Lamentations 3:19

19 Have thou mind on my poverty, and going over, and on wormwood and gall. (Remember my poverty, and my goings about, yea, the wormwood and the gall.)

Lamentations 3:19 Meaning and Commentary

Lamentations 3:19

Remembering mine affliction and my misery
The miserable affliction of him and his people; the remembrance of which, and poring upon it continually, caused the despondency before expressed: though it may be rendered imperatively, "remember my affliction, and my misery" {s}; so the Vulgate Latin and Syriac versions; and Aben Ezra observes, that the words may be considered as a request to God, and so they seem to be; the prophet, and the people he represents, were not so far gone into despair, as to cast off prayer before God; but once more looked up to him, beseeching that he would, in his great mercy and pity, remember them in their distressed condition, and deliver out of it; for none could do it but himself: the wormwood and the gall;
figurative expressions of bitter and grievous afflictions, ( Lamentations 3:5 Lamentations 3:15 ) .


FOOTNOTES:

F19 (rkz) "recordare", Munster, Pagninus, Montanus, Vatablus, Cocceius, Michealis.

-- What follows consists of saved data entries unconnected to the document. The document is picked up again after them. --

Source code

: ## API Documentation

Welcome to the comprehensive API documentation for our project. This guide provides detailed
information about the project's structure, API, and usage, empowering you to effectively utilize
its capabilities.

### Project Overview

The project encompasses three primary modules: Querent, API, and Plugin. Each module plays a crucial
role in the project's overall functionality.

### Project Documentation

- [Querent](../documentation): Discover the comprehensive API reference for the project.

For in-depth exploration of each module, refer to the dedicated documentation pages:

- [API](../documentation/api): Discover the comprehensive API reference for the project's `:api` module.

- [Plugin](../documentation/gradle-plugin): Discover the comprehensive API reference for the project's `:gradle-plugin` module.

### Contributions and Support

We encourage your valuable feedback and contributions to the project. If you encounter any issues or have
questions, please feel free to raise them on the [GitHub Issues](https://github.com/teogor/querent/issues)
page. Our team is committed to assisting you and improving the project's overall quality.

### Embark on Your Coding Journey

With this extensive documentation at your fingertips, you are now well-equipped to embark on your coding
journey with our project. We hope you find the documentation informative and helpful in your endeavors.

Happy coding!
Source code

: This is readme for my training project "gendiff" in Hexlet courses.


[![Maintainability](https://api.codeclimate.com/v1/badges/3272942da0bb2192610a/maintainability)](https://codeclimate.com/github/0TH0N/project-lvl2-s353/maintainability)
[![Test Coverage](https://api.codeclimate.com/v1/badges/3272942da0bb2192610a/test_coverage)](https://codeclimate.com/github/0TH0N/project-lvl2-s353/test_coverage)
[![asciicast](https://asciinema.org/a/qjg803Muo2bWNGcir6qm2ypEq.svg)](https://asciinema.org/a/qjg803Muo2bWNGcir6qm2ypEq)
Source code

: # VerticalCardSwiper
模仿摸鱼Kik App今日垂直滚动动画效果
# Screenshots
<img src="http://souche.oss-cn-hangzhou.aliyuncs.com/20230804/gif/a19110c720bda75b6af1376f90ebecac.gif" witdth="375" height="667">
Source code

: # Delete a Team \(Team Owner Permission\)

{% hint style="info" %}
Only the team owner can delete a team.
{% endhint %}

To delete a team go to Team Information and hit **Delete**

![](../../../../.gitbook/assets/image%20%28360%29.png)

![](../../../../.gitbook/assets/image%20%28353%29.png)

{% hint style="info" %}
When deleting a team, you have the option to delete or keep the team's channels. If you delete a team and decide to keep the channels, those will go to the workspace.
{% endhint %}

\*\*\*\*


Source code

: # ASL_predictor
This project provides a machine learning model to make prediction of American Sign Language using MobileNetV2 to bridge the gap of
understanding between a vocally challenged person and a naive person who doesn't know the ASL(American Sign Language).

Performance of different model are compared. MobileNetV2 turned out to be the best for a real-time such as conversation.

Lamentations 3:19 In-Context

17 And my soul is put away; I have forgotten goods. (And I have given up; I have forgotten the good things/I have forgotten whatever was good.)
18 And I said, Mine end perished, and mine hope, from the Lord. (And I said, My strength, and my hope in the Lord, have all perished.)
19 Have thou mind on my poverty, and going over, and on wormwood and gall. (Remember my poverty, and my goings about, yea, the wormwood and the gall.)
20 By mind I shall be mindful; and my soul shall fail in me. (Remember, O remember; even though my soul shall fail in me.)
21 I bethink these things in mine heart, I shall hope in God.